January to June 2025 in brief

  • During the period under review, the Group's net revenue totalled EUR 28.3 million (EUR 34.2 million from 1 Jan. to 30 June 2024). The Group's net fee and commission income was EUR 29.4 million (EUR 33.2 million).
  • The Group's operating profit fell by 35% to EUR 11.8 million (EUR 18.1 million).
  • The Group's profit was EUR 9.3 million (EUR 14.3 million).
  • The consolidated earnings per share were EUR 0.22 (EUR 0.35).
  • The net revenue of the Asset Management segment decreased by 5% to EUR 28.6 million (EUR 30.3 million) and the operating profit by 13% to EUR 15.2 million (EUR 17.4 million).
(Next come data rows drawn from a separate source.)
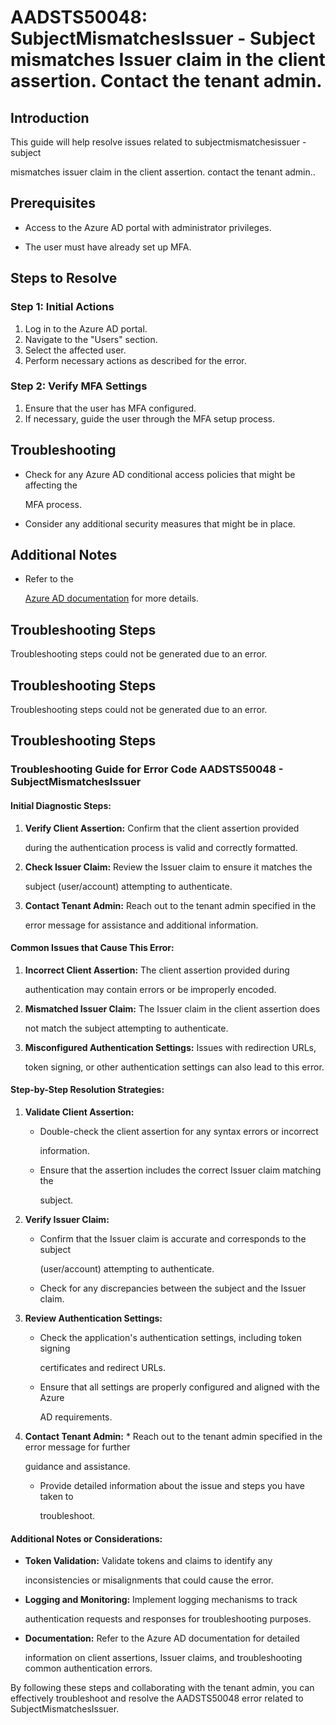 
# AADSTS50048: SubjectMismatchesIssuer - Subject mismatches Issuer claim in the client assertion. Contact the tenant admin.


## Introduction

This guide will help resolve issues related to subjectmismatchesissuer - subject

mismatches issuer claim in the client assertion. contact the tenant admin..


## Prerequisites


* Access to the Azure AD portal with administrator privileges.

* The user must have already set up MFA.


## Steps to Resolve


### Step 1: Initial Actions

1. Log in to the Azure AD portal.
2. Navigate to the "Users" section.
3. Select the affected user.
4. Perform necessary actions as described for the error.


### Step 2: Verify MFA Settings

1. Ensure that the user has MFA configured.
2. If necessary, guide the user through the MFA setup process.


## Troubleshooting


* Check for any Azure AD conditional access policies that might be affecting the

  MFA process.

* Consider any additional security measures that might be in place.


## Additional Notes


* Refer to the

  [Azure AD 
documentation](https://learn.microsoft.com/en-us/azure/active-directory/)
  for more details.


## Troubleshooting Steps

Troubleshooting steps could not be generated due to an error.


## Troubleshooting Steps

Troubleshooting steps could not be generated due to an error.


## Troubleshooting Steps


### Troubleshooting Guide for Error Code AADSTS50048 - SubjectMismatchesIssuer


#### Initial Diagnostic Steps:

1. **Verify Client Assertion:** Confirm that the client assertion provided

   during the authentication process is valid and correctly formatted.
2. **Check Issuer Claim:** Review the Issuer claim to ensure it matches the

   subject (user/account) attempting to authenticate.
3. **Contact Tenant Admin:** Reach out to the tenant admin specified in the

   error message for assistance and additional information.


#### Common Issues that Cause This Error:

1. **Incorrect Client Assertion:** The client assertion provided during

   authentication may contain errors or be improperly encoded.
2. **Mismatched Issuer Claim:** The Issuer claim in the client assertion does

   not match the subject attempting to authenticate.
3. **Misconfigured Authentication Settings:** Issues with redirection URLs,

   token signing, or other authentication settings can also lead to this error.


#### Step-by-Step Resolution Strategies:

1. **Validate Client Assertion:** 

   * Double-check the client assertion for any syntax errors or incorrect

     information.
   * Ensure that the assertion includes the correct Issuer claim matching the

     subject.

2. **Verify Issuer Claim:** 

   * Confirm that the Issuer claim is accurate and corresponds to the subject

     (user/account) attempting to authenticate.
   * Check for any discrepancies between the subject and the Issuer claim.

3. **Review Authentication Settings:** 

   * Check the application's authentication settings, including token signing

     certificates and redirect URLs.
   * Ensure that all settings are properly configured and aligned with the Azure

     AD requirements.

4. **Contact Tenant Admin:**    * Reach out to the tenant admin specified in the 
error message for further

     guidance and assistance.
   * Provide detailed information about the issue and steps you have taken to

     troubleshoot.


#### Additional Notes or Considerations:


* **Token Validation:** Validate tokens and claims to identify any

  inconsistencies or misalignments that could cause the error.

* **Logging and Monitoring:** Implement logging mechanisms to track

  authentication requests and responses for troubleshooting purposes.

* **Documentation:** Refer to the Azure AD documentation for detailed

  information on client assertions, Issuer claims, and troubleshooting common
  authentication errors.

By following these steps and collaborating with the tenant admin, you can
effectively troubleshoot and resolve the AADSTS50048 error related to
SubjectMismatchesIssuer.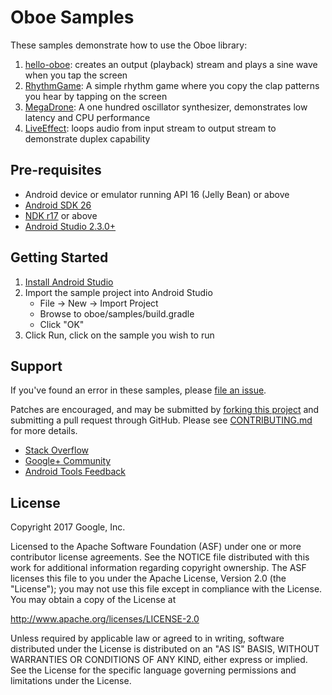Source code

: Oboe Samples
==============
These samples demonstrate how to use the Oboe library:

1. [hello-oboe](hello-oboe): creates an output (playback) stream and plays a
sine wave when you tap the screen
1. [RhythmGame](RhythmGame): A simple rhythm game where you copy the clap patterns you hear by tapping on the screen
1. [MegaDrone](MegaDrone): A one hundred oscillator synthesizer, demonstrates low latency and CPU performance
1. [LiveEffect](LiveEffect): loops audio from input stream to output stream to demonstrate duplex capability

Pre-requisites
-------------
* Android device or emulator running API 16 (Jelly Bean) or above
* [Android SDK 26](https://developer.android.com/about/versions/oreo/android-8.0-migration.html#ptb)
* [NDK r17](https://developer.android.com/ndk/downloads/index.html) or above
* [Android Studio 2.3.0+](https://developer.android.com/studio/index.html)

Getting Started
---------------
1. [Install Android Studio](https://developer.android.com/studio/index.html)
1. Import the sample project into Android Studio
    - File -> New -> Import Project
    - Browse to oboe/samples/build.gradle
    - Click "OK"
1. Click Run, click on the sample you wish to run

Support
-------
If you've found an error in these samples, please [file an issue](https://github.com/google/oboe/issues/new).

Patches are encouraged, and may be submitted by [forking this project](https://github.com/google/oboe/fork) and
submitting a pull request through GitHub. Please see [CONTRIBUTING.md](../CONTRIBUTING.md) for more details.

- [Stack Overflow](http://stackoverflow.com/questions/tagged/android-ndk)
- [Google+ Community](https://plus.google.com/communities/105153134372062985968)
- [Android Tools Feedback](http://tools.android.com/feedback)


License
-------
Copyright 2017 Google, Inc.

Licensed to the Apache Software Foundation (ASF) under one or more contributor
license agreements.  See the NOTICE file distributed with this work for
additional information regarding copyright ownership.  The ASF licenses this
file to you under the Apache License, Version 2.0 (the "License"); you may not
use this file except in compliance with the License.  You may obtain a copy of
the License at

http://www.apache.org/licenses/LICENSE-2.0

Unless required by applicable law or agreed to in writing, software
distributed under the License is distributed on an "AS IS" BASIS, WITHOUT
WARRANTIES OR CONDITIONS OF ANY KIND, either express or implied.  See the
License for the specific language governing permissions and limitations under
the License.
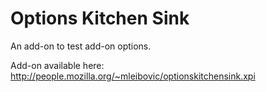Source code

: # Options Kitchen Sink

An add-on to test add-on options.

Add-on available here: http://people.mozilla.org/~mleibovic/optionskitchensink.xpi
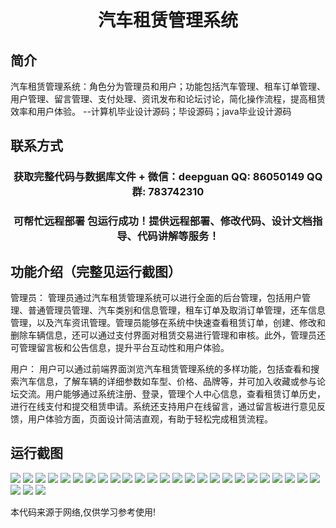 <p><h1 align="center">汽车租赁管理系统</h1></p>

## 简介
汽车租赁管理系统：角色分为管理员和用户；功能包括汽车管理、租车订单管理、用户管理、留言管理、支付处理、资讯发布和论坛讨论，简化操作流程，提高租赁效率和用户体验。    --计算机毕业设计源码；毕设源码；java毕业设计源码


## 联系方式
<p><h3 align="center">获取完整代码与数据库文件 + 微信：deepguan QQ: 86050149 QQ群: 783742310</h3></p>
<p><h3 align="center">可帮忙远程部署 包运行成功！提供远程部署、修改代码、设计文档指导、代码讲解等服务！</h3></p>

## 功能介绍（完整见运行截图）
管理员： 管理员通过汽车租赁管理系统可以进行全面的后台管理，包括用户管理、普通管理员管理、汽车类别和信息管理，租车订单及取消订单管理，还车信息管理，以及汽车资讯管理。管理员能够在系统中快速查看租赁订单，创建、修改和删除车辆信息，还可以通过支付界面对租赁交易进行管理和审核。此外，管理员还可管理留言板和公告信息，提升平台互动性和用户体验。

用户： 用户可以通过前端界面浏览汽车租赁管理系统的多样功能，包括查看和搜索汽车信息，了解车辆的详细参数如车型、价格、品牌等，并可加入收藏或参与论坛交流。用户能够通过系统注册、登录，管理个人中心信息，查看租赁订单历史，进行在线支付和提交租赁申请。系统还支持用户在线留言，通过留言板进行意见反馈，用户体验方面，页面设计简洁直观，有助于轻松完成租赁流程。


## 运行截图
![](https://bs-1329754181.cos.ap-shanghai.myqcloud.com/spring/CarRentalManagementSystem1/img/001.jpg)
![](https://bs-1329754181.cos.ap-shanghai.myqcloud.com/spring/CarRentalManagementSystem1/img/002.jpg)
![](https://bs-1329754181.cos.ap-shanghai.myqcloud.com/spring/CarRentalManagementSystem1/img/003.jpg)
![](https://bs-1329754181.cos.ap-shanghai.myqcloud.com/spring/CarRentalManagementSystem1/img/004.jpg)
![](https://bs-1329754181.cos.ap-shanghai.myqcloud.com/spring/CarRentalManagementSystem1/img/005.jpg)
![](https://bs-1329754181.cos.ap-shanghai.myqcloud.com/spring/CarRentalManagementSystem1/img/006.jpg)
![](https://bs-1329754181.cos.ap-shanghai.myqcloud.com/spring/CarRentalManagementSystem1/img/007.jpg)
![](https://bs-1329754181.cos.ap-shanghai.myqcloud.com/spring/CarRentalManagementSystem1/img/008.jpg)
![](https://bs-1329754181.cos.ap-shanghai.myqcloud.com/spring/CarRentalManagementSystem1/img/009.jpg)
![](https://bs-1329754181.cos.ap-shanghai.myqcloud.com/spring/CarRentalManagementSystem1/img/010.jpg)
![](https://bs-1329754181.cos.ap-shanghai.myqcloud.com/spring/CarRentalManagementSystem1/img/011.jpg)
![](https://bs-1329754181.cos.ap-shanghai.myqcloud.com/spring/CarRentalManagementSystem1/img/012.jpg)
![](https://bs-1329754181.cos.ap-shanghai.myqcloud.com/spring/CarRentalManagementSystem1/img/013.jpg)
![](https://bs-1329754181.cos.ap-shanghai.myqcloud.com/spring/CarRentalManagementSystem1/img/014.jpg)
![](https://bs-1329754181.cos.ap-shanghai.myqcloud.com/spring/CarRentalManagementSystem1/img/015.jpg)
![](https://bs-1329754181.cos.ap-shanghai.myqcloud.com/spring/CarRentalManagementSystem1/img/016.jpg)
![](https://bs-1329754181.cos.ap-shanghai.myqcloud.com/spring/CarRentalManagementSystem1/img/017.jpg)
![](https://bs-1329754181.cos.ap-shanghai.myqcloud.com/spring/CarRentalManagementSystem1/img/018.jpg)
![](https://bs-1329754181.cos.ap-shanghai.myqcloud.com/spring/CarRentalManagementSystem1/img/019.jpg)
![](https://bs-1329754181.cos.ap-shanghai.myqcloud.com/spring/CarRentalManagementSystem1/img/020.jpg)
![](https://bs-1329754181.cos.ap-shanghai.myqcloud.com/spring/CarRentalManagementSystem1/img/021.jpg)
![](https://bs-1329754181.cos.ap-shanghai.myqcloud.com/spring/CarRentalManagementSystem1/img/022.jpg)
![](https://bs-1329754181.cos.ap-shanghai.myqcloud.com/spring/CarRentalManagementSystem1/img/023.jpg)
![](https://bs-1329754181.cos.ap-shanghai.myqcloud.com/spring/CarRentalManagementSystem1/img/024.jpg)
![](https://bs-1329754181.cos.ap-shanghai.myqcloud.com/spring/CarRentalManagementSystem1/img/025.jpg)
![](https://bs-1329754181.cos.ap-shanghai.myqcloud.com/spring/CarRentalManagementSystem1/img/026.jpg)
![](https://bs-1329754181.cos.ap-shanghai.myqcloud.com/spring/CarRentalManagementSystem1/img/027.jpg)
![](https://bs-1329754181.cos.ap-shanghai.myqcloud.com/spring/CarRentalManagementSystem1/img/028.jpg)

<p>本代码来源于网络,仅供学习参考使用!</p>

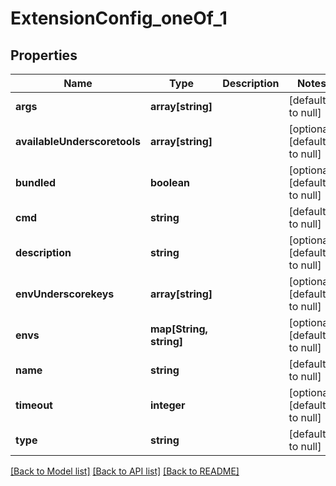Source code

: # ExtensionConfig_oneOf_1

## Properties
Name | Type | Description | Notes
------------ | ------------- | ------------- | -------------
**args** | **array[string]** |  | [default to null]
**availableUnderscoretools** | **array[string]** |  | [optional] [default to null]
**bundled** | **boolean** |  | [optional] [default to null]
**cmd** | **string** |  | [default to null]
**description** | **string** |  | [optional] [default to null]
**envUnderscorekeys** | **array[string]** |  | [optional] [default to null]
**envs** | **map[String, string]** |  | [optional] [default to null]
**name** | **string** |  | [default to null]
**timeout** | **integer** |  | [optional] [default to null]
**type** | **string** |  | [default to null]

[[Back to Model list]](../README.md#documentation-for-models) [[Back to API list]](../README.md#documentation-for-api-endpoints) [[Back to README]](../README.md)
The management fees of the Asset Management segment fell by 4% to EUR 26.7 million (EUR 27.9 million) and the performance fees fell by 19% to EUR 2.2 million (EUR 2.7 million). During the review period, the assets managed by eQ Asset Management grew to EUR 13.5 billion (EUR 13.4 billion on 31 Dec. 2024).
  • The net revenue of the Corporate Finance segment was EUR 0.8 million (EUR 2.9 million) and the operating profit was EUR -0.9 million (EUR 1.0 million). It is typical of corporate finance business that success fees have a considerable impact on invoicing, which is why the segment's results may vary considerably.
  • The operating profit of the Investments segment was EUR -1.3 million (EUR 0.5 million). Operating profit was negatively affected by changes in the value of residential funds and exchange rate fluctuations in USD-denominated investments.
  • The net cash flow from the Group's own private equity and real estate fund investment operations was EUR -0.7 million (EUR -0.1 million).
  • The Board of Directors of eQ Plc appointed Jouko Pölönen as the company's new Chief Executive Officer. Pölönen will begin his post on September 1, 2025.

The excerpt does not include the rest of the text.